**Assigned task:** Quote only the lines from the top of the listing below down to and including the line with "五点（中心四点）差分算法：".

**Supplied material:**

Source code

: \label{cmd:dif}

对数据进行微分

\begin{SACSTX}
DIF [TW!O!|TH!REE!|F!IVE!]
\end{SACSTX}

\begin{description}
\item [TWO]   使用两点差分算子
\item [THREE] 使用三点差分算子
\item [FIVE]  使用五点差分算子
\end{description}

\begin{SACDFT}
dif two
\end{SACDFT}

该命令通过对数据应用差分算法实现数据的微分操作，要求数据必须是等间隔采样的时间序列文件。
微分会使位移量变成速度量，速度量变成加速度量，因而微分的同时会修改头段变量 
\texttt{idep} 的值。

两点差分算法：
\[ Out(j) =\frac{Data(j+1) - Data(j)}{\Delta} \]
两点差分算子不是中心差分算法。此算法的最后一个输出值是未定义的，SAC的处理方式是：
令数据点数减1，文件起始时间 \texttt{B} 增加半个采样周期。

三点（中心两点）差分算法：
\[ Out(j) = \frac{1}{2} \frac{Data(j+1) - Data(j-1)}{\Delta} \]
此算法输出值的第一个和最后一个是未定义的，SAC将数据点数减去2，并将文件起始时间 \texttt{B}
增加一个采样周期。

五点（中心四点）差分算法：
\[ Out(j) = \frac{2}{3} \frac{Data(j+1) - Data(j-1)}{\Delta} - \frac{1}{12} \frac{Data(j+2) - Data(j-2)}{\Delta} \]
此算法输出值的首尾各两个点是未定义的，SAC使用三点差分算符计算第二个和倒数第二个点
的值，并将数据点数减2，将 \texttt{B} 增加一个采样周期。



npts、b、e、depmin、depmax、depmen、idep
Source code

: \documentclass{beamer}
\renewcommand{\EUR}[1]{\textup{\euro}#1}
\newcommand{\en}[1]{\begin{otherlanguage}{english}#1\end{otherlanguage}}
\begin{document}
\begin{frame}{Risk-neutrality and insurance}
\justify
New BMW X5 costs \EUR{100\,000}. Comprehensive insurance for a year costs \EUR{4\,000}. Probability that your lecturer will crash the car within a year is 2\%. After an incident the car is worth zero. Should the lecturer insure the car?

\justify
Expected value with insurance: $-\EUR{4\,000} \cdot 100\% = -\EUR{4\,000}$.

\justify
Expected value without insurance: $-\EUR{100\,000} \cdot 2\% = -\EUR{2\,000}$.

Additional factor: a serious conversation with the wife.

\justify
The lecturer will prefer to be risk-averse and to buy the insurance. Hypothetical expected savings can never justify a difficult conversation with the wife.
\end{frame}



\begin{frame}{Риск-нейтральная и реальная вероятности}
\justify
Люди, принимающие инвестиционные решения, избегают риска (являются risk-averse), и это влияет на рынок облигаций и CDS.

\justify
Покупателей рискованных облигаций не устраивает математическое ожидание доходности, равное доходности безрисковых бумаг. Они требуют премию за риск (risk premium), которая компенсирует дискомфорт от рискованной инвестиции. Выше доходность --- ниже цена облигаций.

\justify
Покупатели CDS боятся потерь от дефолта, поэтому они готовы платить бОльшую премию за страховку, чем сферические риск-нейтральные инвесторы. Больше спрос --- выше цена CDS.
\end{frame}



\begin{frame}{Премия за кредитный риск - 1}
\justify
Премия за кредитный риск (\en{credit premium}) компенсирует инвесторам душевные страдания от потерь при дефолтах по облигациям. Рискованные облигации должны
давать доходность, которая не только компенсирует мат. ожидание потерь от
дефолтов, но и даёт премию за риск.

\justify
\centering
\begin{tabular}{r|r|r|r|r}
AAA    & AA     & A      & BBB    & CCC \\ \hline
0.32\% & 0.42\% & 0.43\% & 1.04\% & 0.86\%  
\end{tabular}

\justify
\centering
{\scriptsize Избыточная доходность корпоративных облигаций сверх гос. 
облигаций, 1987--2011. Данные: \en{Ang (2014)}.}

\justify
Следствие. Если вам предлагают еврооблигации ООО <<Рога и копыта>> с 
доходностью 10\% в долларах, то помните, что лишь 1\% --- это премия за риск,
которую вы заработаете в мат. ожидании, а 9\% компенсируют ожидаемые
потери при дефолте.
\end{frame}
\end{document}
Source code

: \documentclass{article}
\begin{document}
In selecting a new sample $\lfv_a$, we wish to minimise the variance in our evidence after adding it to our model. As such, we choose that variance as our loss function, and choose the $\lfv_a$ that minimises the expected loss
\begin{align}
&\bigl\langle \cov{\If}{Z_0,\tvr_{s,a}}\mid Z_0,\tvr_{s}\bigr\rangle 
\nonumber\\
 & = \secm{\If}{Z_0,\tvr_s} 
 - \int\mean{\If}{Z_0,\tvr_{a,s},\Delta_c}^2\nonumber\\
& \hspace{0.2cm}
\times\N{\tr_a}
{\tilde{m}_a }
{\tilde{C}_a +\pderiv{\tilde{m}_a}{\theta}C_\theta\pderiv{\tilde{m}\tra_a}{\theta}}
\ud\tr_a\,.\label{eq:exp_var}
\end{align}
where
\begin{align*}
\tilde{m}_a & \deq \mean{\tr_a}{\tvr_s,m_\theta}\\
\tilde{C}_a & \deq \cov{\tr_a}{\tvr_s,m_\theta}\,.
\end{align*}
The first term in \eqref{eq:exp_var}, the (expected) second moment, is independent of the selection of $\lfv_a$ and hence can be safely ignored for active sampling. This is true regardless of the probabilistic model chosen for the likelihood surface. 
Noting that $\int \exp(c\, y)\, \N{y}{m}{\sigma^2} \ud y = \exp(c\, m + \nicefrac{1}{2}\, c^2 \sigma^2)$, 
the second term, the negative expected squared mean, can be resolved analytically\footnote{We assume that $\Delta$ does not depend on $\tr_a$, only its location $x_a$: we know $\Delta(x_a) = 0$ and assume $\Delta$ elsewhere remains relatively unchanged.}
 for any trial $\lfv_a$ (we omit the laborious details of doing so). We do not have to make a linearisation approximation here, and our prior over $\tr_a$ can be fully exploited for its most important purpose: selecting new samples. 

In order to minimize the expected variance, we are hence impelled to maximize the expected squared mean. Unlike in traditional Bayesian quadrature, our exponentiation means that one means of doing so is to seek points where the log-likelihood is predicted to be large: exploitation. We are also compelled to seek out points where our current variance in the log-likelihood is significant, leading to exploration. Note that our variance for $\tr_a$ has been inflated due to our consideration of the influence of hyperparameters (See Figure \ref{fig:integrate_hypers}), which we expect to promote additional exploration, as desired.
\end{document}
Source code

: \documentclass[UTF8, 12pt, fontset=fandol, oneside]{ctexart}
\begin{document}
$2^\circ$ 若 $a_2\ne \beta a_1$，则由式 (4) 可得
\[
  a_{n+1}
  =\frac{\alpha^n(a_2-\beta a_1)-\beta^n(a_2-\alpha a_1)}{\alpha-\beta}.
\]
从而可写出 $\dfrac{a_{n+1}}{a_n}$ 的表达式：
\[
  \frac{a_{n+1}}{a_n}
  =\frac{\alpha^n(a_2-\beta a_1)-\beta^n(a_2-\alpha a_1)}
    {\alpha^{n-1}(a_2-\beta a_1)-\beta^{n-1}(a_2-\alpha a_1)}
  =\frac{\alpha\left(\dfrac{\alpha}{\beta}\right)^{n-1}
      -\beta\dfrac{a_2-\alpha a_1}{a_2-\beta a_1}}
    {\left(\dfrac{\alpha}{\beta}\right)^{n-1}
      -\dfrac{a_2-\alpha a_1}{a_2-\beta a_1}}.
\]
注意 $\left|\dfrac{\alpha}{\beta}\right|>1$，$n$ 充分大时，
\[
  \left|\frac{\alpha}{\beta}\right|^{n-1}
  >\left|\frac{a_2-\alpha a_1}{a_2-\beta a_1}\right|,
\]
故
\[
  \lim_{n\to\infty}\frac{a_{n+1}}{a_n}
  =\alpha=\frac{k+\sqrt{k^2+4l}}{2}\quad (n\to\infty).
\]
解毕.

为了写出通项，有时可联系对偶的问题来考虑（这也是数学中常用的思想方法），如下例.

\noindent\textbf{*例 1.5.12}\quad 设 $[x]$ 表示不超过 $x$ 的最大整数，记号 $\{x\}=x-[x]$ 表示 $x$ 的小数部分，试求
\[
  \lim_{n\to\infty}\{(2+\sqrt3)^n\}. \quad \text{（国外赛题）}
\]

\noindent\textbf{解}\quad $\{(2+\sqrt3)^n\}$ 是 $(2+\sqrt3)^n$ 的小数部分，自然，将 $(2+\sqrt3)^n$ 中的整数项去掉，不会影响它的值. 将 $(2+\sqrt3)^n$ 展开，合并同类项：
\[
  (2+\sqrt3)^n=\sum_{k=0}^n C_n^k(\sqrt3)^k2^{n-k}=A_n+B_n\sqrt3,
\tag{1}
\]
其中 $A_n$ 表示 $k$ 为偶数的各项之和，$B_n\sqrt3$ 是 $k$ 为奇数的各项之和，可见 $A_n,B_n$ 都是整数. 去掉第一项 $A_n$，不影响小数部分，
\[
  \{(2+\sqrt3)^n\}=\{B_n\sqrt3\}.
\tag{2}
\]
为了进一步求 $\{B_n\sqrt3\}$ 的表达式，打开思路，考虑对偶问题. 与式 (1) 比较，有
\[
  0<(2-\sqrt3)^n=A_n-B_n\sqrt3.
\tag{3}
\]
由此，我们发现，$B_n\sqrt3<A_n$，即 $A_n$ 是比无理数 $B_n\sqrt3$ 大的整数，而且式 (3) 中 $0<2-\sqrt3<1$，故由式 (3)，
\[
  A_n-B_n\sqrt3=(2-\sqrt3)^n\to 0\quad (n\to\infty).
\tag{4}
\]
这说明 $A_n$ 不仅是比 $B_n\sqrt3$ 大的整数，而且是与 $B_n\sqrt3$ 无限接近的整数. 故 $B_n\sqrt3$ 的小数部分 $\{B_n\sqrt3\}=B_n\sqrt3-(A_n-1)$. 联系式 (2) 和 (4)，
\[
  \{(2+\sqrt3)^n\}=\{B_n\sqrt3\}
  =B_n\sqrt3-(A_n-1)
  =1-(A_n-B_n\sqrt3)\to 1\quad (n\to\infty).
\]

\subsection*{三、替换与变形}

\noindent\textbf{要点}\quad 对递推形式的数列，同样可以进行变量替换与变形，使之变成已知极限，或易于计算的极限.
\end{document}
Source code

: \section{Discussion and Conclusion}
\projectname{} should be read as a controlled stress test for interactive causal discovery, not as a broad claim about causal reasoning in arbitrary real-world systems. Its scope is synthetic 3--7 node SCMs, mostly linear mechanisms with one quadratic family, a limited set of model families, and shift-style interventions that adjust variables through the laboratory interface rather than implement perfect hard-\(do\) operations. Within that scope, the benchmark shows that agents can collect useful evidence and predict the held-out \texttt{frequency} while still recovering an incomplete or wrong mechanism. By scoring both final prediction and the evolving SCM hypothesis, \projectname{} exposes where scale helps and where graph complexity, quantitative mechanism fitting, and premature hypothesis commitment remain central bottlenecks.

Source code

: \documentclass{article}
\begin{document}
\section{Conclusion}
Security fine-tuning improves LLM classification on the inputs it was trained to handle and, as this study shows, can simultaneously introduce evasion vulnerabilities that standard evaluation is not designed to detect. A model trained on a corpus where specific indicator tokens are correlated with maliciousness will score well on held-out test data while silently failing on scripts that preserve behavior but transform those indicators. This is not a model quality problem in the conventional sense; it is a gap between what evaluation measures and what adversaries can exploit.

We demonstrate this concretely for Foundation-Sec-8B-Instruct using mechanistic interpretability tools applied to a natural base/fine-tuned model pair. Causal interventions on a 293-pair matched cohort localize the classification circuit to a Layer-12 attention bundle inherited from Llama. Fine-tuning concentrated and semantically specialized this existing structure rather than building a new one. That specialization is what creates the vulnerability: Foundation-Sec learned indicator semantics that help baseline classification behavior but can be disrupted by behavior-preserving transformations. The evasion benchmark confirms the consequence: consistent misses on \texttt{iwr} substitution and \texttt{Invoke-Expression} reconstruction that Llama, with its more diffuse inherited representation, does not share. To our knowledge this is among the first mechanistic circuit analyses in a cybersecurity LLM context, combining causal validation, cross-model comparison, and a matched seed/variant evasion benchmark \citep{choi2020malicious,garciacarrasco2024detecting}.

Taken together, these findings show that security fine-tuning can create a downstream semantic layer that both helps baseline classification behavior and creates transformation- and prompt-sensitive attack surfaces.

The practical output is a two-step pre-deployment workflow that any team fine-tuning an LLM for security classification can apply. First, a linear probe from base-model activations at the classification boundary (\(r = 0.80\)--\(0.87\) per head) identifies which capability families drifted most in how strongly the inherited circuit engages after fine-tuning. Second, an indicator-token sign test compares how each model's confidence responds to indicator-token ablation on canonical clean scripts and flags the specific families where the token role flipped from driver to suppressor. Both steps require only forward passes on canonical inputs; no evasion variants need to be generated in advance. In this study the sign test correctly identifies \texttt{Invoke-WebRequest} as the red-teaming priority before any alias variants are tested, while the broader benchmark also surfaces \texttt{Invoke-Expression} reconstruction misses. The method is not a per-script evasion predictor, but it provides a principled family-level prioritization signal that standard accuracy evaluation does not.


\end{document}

**Task output:**
Source code

: \label{cmd:dif}

对数据进行微分

\begin{SACSTX}
DIF [TW!O!|TH!REE!|F!IVE!]
\end{SACSTX}

\begin{description}
\item [TWO]   使用两点差分算子
\item [THREE] 使用三点差分算子
\item [FIVE]  使用五点差分算子
\end{description}

\begin{SACDFT}
dif two
\end{SACDFT}

该命令通过对数据应用差分算法实现数据的微分操作，要求数据必须是等间隔采样的时间序列文件。
微分会使位移量变成速度量，速度量变成加速度量，因而微分的同时会修改头段变量 
\texttt{idep} 的值。

两点差分算法：
\[ Out(j) =\frac{Data(j+1) - Data(j)}{\Delta} \]
两点差分算子不是中心差分算法。此算法的最后一个输出值是未定义的，SAC的处理方式是：
令数据点数减1，文件起始时间 \texttt{B} 增加半个采样周期。

三点（中心两点）差分算法：
\[ Out(j) = \frac{1}{2} \frac{Data(j+1) - Data(j-1)}{\Delta} \]
此算法输出值的第一个和最后一个是未定义的，SAC将数据点数减去2，并将文件起始时间 \texttt{B}
增加一个采样周期。

五点（中心四点）差分算法：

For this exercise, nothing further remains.